Work instructions:
Copy every record exactly. Nothing may be skipped.
++++
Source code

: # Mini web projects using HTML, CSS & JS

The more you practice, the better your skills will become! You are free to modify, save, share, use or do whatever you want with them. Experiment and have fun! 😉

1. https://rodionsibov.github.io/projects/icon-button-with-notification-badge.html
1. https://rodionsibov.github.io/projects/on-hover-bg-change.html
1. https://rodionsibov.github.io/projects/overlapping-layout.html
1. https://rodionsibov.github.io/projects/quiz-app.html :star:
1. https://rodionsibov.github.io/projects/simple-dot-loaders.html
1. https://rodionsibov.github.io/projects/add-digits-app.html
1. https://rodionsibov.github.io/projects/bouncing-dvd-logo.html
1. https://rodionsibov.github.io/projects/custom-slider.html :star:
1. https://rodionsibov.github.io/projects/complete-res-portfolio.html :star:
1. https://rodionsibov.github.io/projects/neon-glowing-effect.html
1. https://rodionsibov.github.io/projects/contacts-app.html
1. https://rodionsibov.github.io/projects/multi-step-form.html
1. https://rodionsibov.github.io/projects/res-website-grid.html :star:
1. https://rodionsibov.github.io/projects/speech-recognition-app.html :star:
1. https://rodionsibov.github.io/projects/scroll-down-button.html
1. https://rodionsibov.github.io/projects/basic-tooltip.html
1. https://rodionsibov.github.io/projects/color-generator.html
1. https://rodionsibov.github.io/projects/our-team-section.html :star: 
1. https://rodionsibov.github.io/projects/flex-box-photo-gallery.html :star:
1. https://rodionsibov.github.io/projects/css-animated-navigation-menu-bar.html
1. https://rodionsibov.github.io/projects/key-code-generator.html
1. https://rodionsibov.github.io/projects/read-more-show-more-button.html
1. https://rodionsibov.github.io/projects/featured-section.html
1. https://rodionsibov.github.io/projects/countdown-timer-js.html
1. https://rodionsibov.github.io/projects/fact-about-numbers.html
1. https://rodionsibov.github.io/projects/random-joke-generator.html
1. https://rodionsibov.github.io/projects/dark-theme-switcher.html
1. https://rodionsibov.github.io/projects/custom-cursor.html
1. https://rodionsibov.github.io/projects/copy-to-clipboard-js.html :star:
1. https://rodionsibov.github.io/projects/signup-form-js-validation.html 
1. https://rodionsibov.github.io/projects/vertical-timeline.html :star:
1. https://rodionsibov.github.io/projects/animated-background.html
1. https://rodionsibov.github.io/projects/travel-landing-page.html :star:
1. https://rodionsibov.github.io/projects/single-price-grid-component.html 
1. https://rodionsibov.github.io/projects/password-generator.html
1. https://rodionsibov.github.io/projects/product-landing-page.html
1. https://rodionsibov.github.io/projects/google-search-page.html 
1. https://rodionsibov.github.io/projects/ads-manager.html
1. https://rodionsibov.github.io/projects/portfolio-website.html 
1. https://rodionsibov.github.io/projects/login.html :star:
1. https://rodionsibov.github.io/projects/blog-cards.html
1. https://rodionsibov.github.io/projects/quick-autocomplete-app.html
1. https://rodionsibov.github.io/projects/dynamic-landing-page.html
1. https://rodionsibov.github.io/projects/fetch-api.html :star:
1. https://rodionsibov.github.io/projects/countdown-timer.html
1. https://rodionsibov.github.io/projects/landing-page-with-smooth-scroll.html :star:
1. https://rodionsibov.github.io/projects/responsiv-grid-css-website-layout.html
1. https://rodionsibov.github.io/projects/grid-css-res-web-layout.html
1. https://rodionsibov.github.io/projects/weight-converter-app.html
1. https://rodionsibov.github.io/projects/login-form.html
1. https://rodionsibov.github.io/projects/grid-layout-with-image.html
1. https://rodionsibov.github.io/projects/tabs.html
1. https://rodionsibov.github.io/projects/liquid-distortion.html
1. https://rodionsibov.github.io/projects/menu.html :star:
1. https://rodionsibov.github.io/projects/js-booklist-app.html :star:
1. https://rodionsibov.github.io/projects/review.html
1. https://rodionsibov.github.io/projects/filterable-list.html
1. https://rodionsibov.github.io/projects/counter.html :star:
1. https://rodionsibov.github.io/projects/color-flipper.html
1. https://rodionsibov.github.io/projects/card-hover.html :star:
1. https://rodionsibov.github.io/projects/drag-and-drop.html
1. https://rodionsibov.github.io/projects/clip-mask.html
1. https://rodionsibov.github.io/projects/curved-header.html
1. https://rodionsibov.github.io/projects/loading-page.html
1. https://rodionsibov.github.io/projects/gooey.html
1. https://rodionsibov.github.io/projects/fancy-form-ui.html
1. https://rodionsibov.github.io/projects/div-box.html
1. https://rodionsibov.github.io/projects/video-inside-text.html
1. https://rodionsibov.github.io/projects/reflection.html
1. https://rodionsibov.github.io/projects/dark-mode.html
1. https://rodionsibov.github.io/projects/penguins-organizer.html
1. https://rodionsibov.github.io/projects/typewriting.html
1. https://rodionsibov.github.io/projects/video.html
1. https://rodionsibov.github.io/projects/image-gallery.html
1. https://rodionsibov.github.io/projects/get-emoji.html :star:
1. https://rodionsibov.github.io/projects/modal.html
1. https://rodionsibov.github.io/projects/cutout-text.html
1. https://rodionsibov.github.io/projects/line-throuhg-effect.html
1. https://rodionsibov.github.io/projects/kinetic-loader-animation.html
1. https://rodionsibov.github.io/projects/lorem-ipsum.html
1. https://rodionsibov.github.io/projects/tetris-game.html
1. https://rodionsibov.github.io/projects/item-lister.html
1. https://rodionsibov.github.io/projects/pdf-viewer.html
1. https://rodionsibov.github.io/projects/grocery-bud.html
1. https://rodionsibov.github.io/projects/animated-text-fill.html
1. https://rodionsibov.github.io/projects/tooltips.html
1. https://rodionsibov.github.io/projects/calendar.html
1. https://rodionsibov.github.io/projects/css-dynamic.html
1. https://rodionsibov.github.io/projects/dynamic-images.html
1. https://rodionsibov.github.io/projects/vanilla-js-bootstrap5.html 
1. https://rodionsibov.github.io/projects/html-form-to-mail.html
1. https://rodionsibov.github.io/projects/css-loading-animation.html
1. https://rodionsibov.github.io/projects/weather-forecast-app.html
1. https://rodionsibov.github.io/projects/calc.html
++++
Written answer:
Source code

: # Mini web projects using HTML, CSS & JS

The more you practice, the better your skills will become! You are free to modify, save, share, use or do whatever you want with them. Experiment and have fun! 😉

1. https://rodionsibov.github.io/projects/icon-button-with-notification-badge.html
1. https://rodionsibov.github.io/projects/on-hover-bg-change.html
1. https://rodionsibov.github.io/projects/overlapping-layout.html
1. https://rodionsibov.github.io/projects/quiz-app.html :star:
1. https://rodionsibov.github.io/projects/simple-dot-loaders.html
1. https://rodionsibov.github.io/projects/add-digits-app.html
1. https://rodionsibov.github.io/projects/bouncing-dvd-logo.html
1. https://rodionsibov.github.io/projects/custom-slider.html :star:
1. https://rodionsibov.github.io/projects/complete-res-portfolio.html :star:
1. https://rodionsibov.github.io/projects/neon-glowing-effect.html
1. https://rodionsibov.github.io/projects/contacts-app.html
1. https://rodionsibov.github.io/projects/multi-step-form.html
1. https://rodionsibov.github.io/projects/res-website-grid.html :star:
1. https://rodionsibov.github.io/projects/speech-recognition-app.html :star:
1. https://rodionsibov.github.io/projects/scroll-down-button.html
1. https://rodionsibov.github.io/projects/basic-tooltip.html
1. https://rodionsibov.github.io/projects/color-generator.html
1. https://rodionsibov.github.io/projects/our-team-section.html :star: 
1. https://rodionsibov.github.io/projects/flex-box-photo-gallery.html :star:
1. https://rodionsibov.github.io/projects/css-animated-navigation-menu-bar.html
1. https://rodionsibov.github.io/projects/key-code-generator.html
1. https://rodionsibov.github.io/projects/read-more-show-more-button.html
1. https://rodionsibov.github.io/projects/featured-section.html
1. https://rodionsibov.github.io/projects/countdown-timer-js.html
1. https://rodionsibov.github.io/projects/fact-about-numbers.html
1. https://rodionsibov.github.io/projects/random-joke-generator.html
1. https://rodionsibov.github.io/projects/dark-theme-switcher.html
1. https://rodionsibov.github.io/projects/custom-cursor.html
1. https://rodionsibov.github.io/projects/copy-to-clipboard-js.html :star:
1. https://rodionsibov.github.io/projects/signup-form-js-validation.html 
1. https://rodionsibov.github.io/projects/vertical-timeline.html :star:
1. https://rodionsibov.github.io/projects/animated-background.html
1. https://rodionsibov.github.io/projects/travel-landing-page.html :star:
1. https://rodionsibov.github.io/projects/single-price-grid-component.html 
1. https://rodionsibov.github.io/projects/password-generator.html
1. https://rodionsibov.github.io/projects/product-landing-page.html
1. https://rodionsibov.github.io/projects/google-search-page.html 
1. https://rodionsibov.github.io/projects/ads-manager.html
1. https://rodionsibov.github.io/projects/portfolio-website.html 
1. https://rodionsibov.github.io/projects/login.html :star:
1. https://rodionsibov.github.io/projects/blog-cards.html
1. https://rodionsibov.github.io/projects/quick-autocomplete-app.html
1. https://rodionsibov.github.io/projects/dynamic-landing-page.html
1. https://rodionsibov.github.io/projects/fetch-api.html :star:
1. https://rodionsibov.github.io/projects/countdown-timer.html
1. https://rodionsibov.github.io/projects/landing-page-with-smooth-scroll.html :star:
1. https://rodionsibov.github.io/projects/responsiv-grid-css-website-layout.html
1. https://rodionsibov.github.io/projects/grid-css-res-web-layout.html
1. https://rodionsibov.github.io/projects/weight-converter-app.html
1. https://rodionsibov.github.io/projects/login-form.html
1. https://rodionsibov.github.io/projects/grid-layout-with-image.html
1. https://rodionsibov.github.io/projects/tabs.html
1. https://rodionsibov.github.io/projects/liquid-distortion.html
1. https://rodionsibov.github.io/projects/menu.html :star:
1. https://rodionsibov.github.io/projects/js-booklist-app.html :star:
1. https://rodionsibov.github.io/projects/review.html
1. https://rodionsibov.github.io/projects/filterable-list.html
1. https://rodionsibov.github.io/projects/counter.html :star:
1. https://rodionsibov.github.io/projects/color-flipper.html
1. https://rodionsibov.github.io/projects/card-hover.html :star:
1. https://rodionsibov.github.io/projects/drag-and-drop.html
1. https://rodionsibov.github.io/projects/clip-mask.html
1. https://rodionsibov.github.io/projects/curved-header.html
1. https://rodionsibov.github.io/projects/loading-page.html
1. https://rodionsibov.github.io/projects/gooey.html
1. https://rodionsibov.github.io/projects/fancy-form-ui.html
1. https://rodionsibov.github.io/projects/div-box.html
1. https://rodionsibov.github.io/projects/video-inside-text.html
1. https://rodionsibov.github.io/projects/reflection.html
1. https://rodionsibov.github.io/projects/dark-mode.html
1. https://rodionsibov.github.io/projects/penguins-organizer.html
1. https://rodionsibov.github.io/projects/typewriting.html
1. https://rodionsibov.github.io/projects/video.html
1. https://rodionsibov.github.io/projects/image-gallery.html
1. https://rodionsibov.github.io/projects/get-emoji.html :star:
1. https://rodionsibov.github.io/projects/modal.html
1. https://rodionsibov.github.io/projects/cutout-text.html
1. https://rodionsibov.github.io/projects/line-throuhg-effect.html
1. https://rodionsibov.github.io/projects/kinetic-loader-animation.html
1. https://rodionsibov.github.io/projects/lorem-ipsum.html
1. https://rodionsibov.github.io/projects/tetris-game.html
1. https://rodionsibov.github.io/projects/item-lister.html
1. https://rodionsibov.github.io/projects/pdf-viewer.html
1. https://rodionsibov.github.io/projects/grocery-bud.html
1. https://rodionsibov.github.io/projects/animated-text-fill.html
1. https://rodionsibov.github.io/projects/tooltips.html
1. https://rodionsibov.github.io/projects/calendar.html
1. https://rodionsibov.github.io/projects/css-dynamic.html
1. https://rodionsibov.github.io/projects/dynamic-images.html
1. https://rodionsibov.github.io/projects/vanilla-js-bootstrap5.html 
1. https://rodionsibov.github.io/projects/html-form-to-mail.html
1. https://rodionsibov.github.io/projects/css-loading-animation.html
1. https://rodionsibov.github.io/projects/weather-forecast-app.html
1. https://rodionsibov.github.io/projects/calc.html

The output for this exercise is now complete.